*** Material supplied Section Begins ***
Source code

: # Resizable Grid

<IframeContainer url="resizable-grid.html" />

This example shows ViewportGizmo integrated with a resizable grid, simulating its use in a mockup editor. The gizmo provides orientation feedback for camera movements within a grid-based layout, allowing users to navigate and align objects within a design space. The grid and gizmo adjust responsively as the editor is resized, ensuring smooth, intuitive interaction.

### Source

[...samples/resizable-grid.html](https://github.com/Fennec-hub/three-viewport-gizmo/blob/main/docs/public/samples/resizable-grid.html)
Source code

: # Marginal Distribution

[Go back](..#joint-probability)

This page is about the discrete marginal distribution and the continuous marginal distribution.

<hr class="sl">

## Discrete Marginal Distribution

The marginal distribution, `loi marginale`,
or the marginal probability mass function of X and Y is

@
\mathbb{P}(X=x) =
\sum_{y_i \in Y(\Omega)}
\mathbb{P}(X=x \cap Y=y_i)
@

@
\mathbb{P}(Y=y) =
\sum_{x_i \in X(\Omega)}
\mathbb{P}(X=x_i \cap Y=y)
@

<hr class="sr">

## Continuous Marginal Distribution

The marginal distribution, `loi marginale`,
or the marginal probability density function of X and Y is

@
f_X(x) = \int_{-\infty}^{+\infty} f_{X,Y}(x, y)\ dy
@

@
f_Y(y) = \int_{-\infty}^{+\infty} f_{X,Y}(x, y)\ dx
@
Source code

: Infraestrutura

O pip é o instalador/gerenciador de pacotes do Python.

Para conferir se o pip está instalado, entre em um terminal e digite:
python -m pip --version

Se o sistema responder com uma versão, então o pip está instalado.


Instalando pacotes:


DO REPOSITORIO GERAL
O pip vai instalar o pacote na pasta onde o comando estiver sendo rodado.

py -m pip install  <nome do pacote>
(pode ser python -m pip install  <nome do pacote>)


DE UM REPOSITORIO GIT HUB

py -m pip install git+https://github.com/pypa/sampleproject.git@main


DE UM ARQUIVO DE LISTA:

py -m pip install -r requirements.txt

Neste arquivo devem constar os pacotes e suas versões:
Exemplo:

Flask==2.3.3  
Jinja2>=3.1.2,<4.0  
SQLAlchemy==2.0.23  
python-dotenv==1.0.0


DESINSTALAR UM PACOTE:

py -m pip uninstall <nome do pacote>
*** Material supplied Section Ends ***
• Exercise details:
Provide the number of lines in the listing where the string "This" is found, and nothing besides.

• Task output:
2